Let $f: S \times T \to \mathbb A$ be a mapping.


Then we have an equality of summations over finite sets:

$\ds \sum_{s \mathop \in S} \sum_{t \mathop \in T} \map f {s, t} = \sum_{t \mathop \in T} \sum_{s \mathop \in S} \map f {s, t}$


Proof

Let $m$ be the cardinality of $S$ and $n$ be the cardinality of $T$.

Let $\N_{< m}$ denote an initial segment of the natural numbers.

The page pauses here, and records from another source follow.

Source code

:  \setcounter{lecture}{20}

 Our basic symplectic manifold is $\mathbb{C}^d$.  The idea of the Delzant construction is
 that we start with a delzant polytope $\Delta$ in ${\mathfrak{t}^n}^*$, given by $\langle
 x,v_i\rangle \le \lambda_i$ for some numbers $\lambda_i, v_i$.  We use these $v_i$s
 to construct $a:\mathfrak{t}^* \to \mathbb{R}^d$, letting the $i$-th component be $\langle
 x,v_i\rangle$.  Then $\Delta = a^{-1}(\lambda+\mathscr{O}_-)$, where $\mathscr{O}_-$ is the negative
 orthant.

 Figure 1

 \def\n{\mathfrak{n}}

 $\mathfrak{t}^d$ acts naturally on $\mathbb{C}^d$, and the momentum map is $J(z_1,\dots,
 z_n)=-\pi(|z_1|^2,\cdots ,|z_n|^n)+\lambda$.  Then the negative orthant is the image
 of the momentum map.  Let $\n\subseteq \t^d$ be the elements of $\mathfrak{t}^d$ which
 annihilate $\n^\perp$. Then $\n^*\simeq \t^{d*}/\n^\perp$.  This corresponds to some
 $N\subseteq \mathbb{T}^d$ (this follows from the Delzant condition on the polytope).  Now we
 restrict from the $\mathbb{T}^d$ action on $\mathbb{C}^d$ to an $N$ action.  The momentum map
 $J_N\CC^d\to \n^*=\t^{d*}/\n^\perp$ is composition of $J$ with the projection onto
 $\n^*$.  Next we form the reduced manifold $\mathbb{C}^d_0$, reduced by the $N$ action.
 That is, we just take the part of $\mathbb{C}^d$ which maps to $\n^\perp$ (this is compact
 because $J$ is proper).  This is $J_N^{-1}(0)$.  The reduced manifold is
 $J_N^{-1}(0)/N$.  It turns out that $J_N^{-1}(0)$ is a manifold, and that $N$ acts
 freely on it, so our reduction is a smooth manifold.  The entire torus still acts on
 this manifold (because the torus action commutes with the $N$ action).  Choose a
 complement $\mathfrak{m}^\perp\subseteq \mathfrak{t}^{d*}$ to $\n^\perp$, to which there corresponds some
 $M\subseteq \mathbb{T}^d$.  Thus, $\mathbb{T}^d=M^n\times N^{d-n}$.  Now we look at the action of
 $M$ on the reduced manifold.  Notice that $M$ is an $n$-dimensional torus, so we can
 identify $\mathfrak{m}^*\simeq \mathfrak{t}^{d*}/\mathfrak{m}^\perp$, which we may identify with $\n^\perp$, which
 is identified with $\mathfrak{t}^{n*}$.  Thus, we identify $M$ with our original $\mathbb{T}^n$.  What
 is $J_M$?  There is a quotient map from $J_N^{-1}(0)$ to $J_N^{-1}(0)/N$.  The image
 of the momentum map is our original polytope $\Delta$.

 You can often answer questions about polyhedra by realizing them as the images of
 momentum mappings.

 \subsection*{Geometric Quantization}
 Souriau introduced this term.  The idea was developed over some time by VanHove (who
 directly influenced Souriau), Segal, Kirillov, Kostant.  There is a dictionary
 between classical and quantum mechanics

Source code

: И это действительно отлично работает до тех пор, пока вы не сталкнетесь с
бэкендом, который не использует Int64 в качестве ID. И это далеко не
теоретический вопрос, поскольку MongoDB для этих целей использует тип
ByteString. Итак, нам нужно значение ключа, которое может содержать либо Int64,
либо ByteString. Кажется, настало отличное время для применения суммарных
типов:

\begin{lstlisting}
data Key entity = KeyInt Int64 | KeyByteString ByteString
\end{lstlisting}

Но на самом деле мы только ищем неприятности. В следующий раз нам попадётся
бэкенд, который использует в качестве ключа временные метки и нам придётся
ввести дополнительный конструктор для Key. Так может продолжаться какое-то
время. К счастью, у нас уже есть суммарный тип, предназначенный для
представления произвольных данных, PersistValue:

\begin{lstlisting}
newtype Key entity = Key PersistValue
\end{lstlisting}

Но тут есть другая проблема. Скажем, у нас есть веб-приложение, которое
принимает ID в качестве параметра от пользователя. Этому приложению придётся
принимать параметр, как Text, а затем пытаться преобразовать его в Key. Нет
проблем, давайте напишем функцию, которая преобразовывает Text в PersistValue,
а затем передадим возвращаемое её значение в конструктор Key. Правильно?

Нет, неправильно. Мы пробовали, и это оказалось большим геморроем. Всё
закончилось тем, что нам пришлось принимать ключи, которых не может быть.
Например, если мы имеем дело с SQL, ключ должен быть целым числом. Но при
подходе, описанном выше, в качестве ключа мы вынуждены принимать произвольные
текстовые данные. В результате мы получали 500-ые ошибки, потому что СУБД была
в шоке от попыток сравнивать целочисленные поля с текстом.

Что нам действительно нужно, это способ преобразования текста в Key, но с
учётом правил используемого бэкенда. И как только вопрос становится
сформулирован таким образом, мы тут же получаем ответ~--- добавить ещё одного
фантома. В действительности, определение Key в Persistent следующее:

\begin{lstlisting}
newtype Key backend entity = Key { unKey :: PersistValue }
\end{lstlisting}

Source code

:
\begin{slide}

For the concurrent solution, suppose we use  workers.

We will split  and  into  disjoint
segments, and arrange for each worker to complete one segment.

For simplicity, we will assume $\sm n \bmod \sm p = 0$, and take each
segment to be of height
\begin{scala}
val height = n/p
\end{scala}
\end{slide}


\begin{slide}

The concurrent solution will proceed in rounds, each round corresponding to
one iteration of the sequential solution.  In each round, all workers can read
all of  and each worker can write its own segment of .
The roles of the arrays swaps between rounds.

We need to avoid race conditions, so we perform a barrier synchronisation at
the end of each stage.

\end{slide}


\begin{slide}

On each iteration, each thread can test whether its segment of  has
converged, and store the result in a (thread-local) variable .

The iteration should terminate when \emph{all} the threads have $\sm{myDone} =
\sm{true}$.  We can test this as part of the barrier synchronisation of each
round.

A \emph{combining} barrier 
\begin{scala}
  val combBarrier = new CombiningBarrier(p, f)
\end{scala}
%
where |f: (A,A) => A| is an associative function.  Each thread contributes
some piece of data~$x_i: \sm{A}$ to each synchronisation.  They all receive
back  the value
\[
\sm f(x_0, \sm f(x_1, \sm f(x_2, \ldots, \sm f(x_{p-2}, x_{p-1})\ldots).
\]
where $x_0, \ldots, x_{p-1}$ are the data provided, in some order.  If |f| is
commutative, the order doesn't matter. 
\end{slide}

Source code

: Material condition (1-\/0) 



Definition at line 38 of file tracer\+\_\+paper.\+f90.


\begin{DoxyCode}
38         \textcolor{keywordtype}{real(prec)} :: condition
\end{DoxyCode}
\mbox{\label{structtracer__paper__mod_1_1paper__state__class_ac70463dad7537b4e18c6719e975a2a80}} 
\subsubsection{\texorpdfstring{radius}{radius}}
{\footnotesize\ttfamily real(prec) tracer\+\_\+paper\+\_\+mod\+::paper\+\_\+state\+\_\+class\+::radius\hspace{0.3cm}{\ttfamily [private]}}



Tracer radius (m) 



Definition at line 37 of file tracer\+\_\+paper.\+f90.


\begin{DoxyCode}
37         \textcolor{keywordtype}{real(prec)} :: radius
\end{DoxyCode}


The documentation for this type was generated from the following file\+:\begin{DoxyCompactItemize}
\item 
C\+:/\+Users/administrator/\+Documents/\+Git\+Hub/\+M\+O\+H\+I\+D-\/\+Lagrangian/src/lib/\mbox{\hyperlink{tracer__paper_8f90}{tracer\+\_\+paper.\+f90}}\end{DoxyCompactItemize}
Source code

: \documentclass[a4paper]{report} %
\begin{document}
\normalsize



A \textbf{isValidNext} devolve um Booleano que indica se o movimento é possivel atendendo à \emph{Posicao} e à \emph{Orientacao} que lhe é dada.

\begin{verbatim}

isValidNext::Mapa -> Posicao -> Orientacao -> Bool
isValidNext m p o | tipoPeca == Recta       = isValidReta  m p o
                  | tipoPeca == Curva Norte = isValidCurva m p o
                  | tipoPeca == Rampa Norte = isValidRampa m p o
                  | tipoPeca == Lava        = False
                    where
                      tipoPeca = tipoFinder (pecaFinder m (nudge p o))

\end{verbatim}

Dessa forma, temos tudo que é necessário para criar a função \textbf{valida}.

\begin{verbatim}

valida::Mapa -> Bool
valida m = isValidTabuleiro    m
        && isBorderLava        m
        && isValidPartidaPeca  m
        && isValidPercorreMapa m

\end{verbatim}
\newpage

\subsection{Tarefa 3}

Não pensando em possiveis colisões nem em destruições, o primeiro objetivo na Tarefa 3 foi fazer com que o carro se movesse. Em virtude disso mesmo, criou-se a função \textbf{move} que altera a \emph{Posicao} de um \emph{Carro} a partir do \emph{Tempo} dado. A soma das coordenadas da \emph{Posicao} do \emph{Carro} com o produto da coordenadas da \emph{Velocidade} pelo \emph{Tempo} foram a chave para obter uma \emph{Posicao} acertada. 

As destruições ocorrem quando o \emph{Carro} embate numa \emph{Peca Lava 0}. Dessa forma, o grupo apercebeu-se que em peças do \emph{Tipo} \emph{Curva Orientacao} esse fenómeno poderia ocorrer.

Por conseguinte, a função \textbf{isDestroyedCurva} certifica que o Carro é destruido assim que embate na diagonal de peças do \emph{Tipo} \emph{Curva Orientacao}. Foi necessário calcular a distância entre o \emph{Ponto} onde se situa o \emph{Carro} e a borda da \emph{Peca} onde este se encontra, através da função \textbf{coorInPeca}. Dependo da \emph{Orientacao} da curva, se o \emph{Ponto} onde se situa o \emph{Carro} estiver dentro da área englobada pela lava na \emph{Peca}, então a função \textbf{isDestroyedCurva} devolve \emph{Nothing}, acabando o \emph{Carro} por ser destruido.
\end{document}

Let $\sigma: \N_{< m} \to S$ and $\tau : \N_{< n} \to T$ be bijections.

We have:

\(\ds \sum_{s \mathop \in S} \sum_{t \mathop \in T} \map f {s, t}\) \(=\) \(\ds \sum_{s \mathop \in S} \sum_{j \mathop = 0}^{n - 1} \map f {s, \map \tau j}\) Definition of Summation
\(\ds \) \(=\) \(\ds \sum_{i \mathop = 0}^{m - 1} \sum_{j \mathop = 0}^{n - 1} \map f {\map \sigma i, \map \tau j}\) Definition of Summation
\(\ds \) \(=\) \(\ds \sum_{j \mathop = 0}^{n - 1} \sum_{i \mathop = 0}^{m - 1} \map f {\map \sigma i, \map \tau j}\) Exchange of Order of Indexed Summations over Rectangular Domain
\(\ds \) \(=\) \(\ds \sum_{t \mathop \in T} \sum_{i \mathop = 0}^{m - 1} \map f {\map \sigma i, t}\) Definition of Summation
\(\ds \) \(=\) \(\ds \sum_{t \mathop \in T} \sum_{s \mathop \in S} \map f {s, t}\) Definition of Summation

$\blacksquare$